Indicate how many lines in the listing below contain the word "frac". No other output is permitted.
Provided data section start
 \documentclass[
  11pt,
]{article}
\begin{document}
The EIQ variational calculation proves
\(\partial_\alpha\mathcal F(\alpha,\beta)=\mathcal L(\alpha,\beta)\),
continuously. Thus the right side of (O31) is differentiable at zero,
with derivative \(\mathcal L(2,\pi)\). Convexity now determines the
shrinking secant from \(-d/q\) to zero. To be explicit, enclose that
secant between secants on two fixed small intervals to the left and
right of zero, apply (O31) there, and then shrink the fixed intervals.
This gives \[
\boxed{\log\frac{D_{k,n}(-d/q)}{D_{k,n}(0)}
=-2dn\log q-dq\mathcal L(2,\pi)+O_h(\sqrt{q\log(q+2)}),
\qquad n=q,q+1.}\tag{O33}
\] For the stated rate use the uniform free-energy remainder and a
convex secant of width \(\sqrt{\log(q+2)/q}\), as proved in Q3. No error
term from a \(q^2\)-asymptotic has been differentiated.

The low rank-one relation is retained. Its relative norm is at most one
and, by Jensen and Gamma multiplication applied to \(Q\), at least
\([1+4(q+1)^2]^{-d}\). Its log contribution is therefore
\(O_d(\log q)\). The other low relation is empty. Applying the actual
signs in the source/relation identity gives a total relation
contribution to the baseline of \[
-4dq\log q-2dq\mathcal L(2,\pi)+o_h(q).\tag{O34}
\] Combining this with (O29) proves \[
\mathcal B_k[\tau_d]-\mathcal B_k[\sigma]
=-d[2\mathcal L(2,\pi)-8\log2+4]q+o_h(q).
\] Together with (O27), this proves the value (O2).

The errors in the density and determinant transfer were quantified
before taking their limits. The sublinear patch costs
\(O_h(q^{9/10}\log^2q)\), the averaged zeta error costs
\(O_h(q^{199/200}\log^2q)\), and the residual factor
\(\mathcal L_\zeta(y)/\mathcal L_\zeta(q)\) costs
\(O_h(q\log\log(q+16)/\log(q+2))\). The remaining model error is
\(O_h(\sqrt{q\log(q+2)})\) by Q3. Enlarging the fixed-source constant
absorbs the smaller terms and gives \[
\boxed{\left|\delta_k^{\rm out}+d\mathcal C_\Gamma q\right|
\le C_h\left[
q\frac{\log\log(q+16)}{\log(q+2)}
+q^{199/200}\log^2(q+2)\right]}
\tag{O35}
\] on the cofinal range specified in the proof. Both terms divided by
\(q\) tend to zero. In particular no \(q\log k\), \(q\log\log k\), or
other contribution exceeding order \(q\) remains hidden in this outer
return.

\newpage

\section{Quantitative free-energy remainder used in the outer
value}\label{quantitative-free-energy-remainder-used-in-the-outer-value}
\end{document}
Provided data section end
▶ _Result below_
2